Dataset entries:
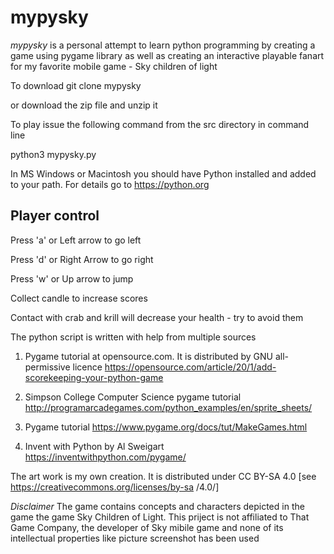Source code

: # mypysky 

*mypysky* is a personal attempt to learn python programming by creating a game using pygame library as well as creating an interactive playable fanart for my favorite mobile game - Sky children of light 


To download git clone mypysky 
 
or download  the zip file and unzip it 

To play  issue the following command from the src directory in command line 

python3 mypysky.py

In MS Windows or Macintosh you should have Python installed and added to your path. 
For details  go to https://python.org 

## Player control 

Press 'a' or Left arrow to go left 

Press 'd' or Right Arrow to go right

Press 'w' or Up arrow to jump

Collect candle to increase scores 

Contact with crab and krill will decrease your health - try to avoid them 


The python script is written with help from multiple sources


1. Pygame tutorial at opensource.com. It is distributed by GNU all-permissive licence <https://opensource.com/article/20/1/add-scorekeeping-your-python-game>

2. Simpson College Computer Science pygame tutorial <http://programarcadegames.com/python_examples/en/sprite_sheets/>

3. Pygame tutorial <https://www.pygame.org/docs/tut/MakeGames.html>

4. Invent with Python by Al Sweigart <https://inventwithpython.com/pygame/> 


The art work is my own creation. It is distributed under CC BY-SA 4.0 [see https://creativecommons.org/licenses/by-sa 
/4.0/] 

_Disclaimer_  The  game contains concepts and  characters depicted in the game the game Sky Children of Light. This priject is not affiliated to That Game  Company, the developer of Sky mibile game and none of its intellectual properties like  picture screenshot has been used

**TO DO**
Go through the entries and copy every line that has "with".

**RESPONSE AREA**
Contact with crab and krill will decrease your health - try to avoid them 
The python script is written with help from multiple sources
4. Invent with Python by Al Sweigart <https://inventwithpython.com/pygame/> 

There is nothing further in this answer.